(ABOUT THIS TASK) From the entries below, copy out every line with "BEMS" in it.

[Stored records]
════════
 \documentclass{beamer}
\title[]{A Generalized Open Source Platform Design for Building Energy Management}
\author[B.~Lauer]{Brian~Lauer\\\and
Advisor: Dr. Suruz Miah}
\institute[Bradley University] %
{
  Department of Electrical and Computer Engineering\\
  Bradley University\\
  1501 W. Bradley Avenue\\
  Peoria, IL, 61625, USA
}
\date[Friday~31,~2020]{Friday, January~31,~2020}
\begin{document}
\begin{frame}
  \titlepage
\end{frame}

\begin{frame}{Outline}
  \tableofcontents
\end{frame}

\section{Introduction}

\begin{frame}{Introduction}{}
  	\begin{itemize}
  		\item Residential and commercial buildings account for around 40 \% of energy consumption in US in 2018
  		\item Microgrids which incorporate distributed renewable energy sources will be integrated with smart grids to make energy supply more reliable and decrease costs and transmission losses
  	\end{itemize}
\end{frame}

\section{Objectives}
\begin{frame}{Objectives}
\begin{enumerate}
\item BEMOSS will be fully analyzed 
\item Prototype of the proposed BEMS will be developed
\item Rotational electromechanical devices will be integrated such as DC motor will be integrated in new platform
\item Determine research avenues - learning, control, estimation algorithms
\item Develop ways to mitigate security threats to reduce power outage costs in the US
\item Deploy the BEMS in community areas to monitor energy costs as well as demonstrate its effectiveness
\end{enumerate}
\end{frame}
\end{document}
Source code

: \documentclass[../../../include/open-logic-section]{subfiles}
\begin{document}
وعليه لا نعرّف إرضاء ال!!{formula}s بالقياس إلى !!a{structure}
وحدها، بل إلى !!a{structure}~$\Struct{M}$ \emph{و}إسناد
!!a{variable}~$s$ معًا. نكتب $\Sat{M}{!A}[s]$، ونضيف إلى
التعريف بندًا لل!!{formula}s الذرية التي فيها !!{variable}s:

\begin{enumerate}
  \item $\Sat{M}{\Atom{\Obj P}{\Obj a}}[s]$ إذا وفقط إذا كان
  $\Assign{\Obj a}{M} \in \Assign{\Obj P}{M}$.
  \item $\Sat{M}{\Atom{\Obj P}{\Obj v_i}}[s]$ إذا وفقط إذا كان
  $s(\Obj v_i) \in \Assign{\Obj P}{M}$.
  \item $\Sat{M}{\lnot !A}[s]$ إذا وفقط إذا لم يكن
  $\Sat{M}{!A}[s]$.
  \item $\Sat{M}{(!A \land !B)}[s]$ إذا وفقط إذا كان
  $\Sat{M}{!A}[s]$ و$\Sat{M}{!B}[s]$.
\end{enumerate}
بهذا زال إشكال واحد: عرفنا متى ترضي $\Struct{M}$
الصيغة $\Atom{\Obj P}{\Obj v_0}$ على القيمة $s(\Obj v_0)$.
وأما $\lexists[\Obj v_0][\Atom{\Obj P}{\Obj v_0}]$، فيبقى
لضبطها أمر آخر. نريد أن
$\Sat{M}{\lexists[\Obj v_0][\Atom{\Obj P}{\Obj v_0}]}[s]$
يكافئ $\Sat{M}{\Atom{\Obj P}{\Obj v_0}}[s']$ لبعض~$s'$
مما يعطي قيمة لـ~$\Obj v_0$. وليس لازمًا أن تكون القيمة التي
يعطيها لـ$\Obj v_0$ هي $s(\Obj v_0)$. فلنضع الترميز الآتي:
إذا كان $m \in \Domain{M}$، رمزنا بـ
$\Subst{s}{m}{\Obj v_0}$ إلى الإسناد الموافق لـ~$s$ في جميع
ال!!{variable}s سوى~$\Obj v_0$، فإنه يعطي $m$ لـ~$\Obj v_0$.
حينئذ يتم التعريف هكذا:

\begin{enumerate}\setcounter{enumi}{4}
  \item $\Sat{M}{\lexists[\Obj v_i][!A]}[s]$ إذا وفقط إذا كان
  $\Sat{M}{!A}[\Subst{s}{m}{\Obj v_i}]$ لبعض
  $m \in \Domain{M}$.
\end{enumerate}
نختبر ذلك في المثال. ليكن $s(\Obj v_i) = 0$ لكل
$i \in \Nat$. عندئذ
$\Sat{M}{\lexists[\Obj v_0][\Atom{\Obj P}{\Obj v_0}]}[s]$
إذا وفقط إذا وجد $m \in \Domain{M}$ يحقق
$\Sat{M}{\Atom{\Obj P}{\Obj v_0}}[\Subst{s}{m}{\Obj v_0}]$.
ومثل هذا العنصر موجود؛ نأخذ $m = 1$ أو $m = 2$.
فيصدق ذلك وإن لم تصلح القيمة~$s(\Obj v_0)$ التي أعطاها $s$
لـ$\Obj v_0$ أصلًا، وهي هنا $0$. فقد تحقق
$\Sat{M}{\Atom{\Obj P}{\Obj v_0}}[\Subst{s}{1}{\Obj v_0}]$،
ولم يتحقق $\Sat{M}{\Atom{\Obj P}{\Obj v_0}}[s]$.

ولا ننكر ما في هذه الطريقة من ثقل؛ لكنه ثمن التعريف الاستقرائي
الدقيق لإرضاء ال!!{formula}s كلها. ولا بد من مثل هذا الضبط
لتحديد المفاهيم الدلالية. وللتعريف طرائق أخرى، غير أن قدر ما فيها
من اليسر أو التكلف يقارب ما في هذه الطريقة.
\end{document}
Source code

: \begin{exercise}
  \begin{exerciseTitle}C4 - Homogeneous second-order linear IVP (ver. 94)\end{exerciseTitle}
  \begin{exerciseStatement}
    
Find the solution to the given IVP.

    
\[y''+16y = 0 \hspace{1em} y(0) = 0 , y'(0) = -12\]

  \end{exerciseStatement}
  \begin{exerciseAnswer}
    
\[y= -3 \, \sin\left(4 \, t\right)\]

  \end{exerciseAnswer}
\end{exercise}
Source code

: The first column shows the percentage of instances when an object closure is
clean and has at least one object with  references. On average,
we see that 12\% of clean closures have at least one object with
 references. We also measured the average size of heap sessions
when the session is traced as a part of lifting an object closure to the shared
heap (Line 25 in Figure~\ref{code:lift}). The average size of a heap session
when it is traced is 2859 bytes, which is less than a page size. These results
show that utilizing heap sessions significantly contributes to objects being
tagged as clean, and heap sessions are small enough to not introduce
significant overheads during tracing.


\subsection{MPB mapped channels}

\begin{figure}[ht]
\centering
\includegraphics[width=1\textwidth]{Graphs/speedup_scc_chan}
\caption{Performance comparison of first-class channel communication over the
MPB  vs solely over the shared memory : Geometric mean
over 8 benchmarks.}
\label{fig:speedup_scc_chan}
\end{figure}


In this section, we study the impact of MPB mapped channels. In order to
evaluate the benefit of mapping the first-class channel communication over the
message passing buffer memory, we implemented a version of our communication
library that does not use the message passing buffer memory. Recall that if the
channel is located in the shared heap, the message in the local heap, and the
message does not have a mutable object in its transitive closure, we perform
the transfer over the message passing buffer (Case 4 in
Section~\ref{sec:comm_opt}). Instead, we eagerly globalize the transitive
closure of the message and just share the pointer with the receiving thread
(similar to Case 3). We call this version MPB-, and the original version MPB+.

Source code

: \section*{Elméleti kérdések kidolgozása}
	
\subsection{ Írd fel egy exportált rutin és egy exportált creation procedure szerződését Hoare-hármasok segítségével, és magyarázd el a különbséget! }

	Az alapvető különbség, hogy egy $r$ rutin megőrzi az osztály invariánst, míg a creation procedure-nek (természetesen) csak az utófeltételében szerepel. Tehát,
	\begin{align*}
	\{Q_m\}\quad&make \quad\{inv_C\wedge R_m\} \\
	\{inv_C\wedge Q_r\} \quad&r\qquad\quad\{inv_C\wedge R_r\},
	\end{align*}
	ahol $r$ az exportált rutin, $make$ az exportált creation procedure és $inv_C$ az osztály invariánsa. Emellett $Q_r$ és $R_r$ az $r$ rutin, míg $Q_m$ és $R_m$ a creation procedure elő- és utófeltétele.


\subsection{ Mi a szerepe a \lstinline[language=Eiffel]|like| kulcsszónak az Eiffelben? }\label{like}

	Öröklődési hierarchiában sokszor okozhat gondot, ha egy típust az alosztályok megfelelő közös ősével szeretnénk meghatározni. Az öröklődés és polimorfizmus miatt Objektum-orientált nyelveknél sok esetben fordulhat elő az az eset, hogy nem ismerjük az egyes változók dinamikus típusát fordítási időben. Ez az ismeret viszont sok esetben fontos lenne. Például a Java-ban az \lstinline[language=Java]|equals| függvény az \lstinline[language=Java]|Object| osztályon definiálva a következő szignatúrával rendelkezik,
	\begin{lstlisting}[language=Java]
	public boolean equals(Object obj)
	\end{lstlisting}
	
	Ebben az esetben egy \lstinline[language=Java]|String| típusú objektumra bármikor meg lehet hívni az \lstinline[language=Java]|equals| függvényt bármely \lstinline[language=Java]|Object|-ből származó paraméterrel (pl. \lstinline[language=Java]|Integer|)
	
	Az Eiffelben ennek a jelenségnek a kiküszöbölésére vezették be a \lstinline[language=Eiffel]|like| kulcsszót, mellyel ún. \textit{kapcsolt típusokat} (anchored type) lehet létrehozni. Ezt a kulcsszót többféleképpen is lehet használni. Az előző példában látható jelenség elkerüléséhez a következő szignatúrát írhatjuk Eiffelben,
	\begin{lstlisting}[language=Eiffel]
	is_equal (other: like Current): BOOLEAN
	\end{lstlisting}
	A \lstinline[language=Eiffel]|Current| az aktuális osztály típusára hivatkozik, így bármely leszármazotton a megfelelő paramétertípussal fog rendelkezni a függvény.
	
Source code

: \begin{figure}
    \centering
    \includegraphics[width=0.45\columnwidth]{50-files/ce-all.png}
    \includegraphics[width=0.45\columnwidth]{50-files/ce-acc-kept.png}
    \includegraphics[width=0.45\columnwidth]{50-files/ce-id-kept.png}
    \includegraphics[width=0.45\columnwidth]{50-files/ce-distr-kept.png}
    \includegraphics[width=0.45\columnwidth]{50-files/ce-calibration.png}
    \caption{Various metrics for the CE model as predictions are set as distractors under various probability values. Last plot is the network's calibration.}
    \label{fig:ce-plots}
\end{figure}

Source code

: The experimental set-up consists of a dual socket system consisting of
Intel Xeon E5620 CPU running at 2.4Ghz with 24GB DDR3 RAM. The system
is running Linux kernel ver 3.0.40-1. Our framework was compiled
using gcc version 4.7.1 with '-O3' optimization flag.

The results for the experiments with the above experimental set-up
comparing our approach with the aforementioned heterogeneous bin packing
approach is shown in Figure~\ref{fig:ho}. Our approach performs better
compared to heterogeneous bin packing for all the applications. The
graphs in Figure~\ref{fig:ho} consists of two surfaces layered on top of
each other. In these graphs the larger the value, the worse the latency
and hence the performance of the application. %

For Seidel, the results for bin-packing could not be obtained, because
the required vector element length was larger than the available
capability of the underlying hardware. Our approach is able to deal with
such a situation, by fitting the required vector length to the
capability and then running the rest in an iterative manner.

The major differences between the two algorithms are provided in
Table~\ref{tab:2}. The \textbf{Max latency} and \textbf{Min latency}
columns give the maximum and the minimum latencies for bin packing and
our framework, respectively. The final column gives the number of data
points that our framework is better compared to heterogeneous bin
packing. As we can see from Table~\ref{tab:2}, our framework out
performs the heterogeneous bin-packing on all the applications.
════════
(EXERCISE OUTPUT)
\item Prototype of the proposed BEMS will be developed
\item Deploy the BEMS in community areas to monitor energy costs as well as demonstrate its effectiveness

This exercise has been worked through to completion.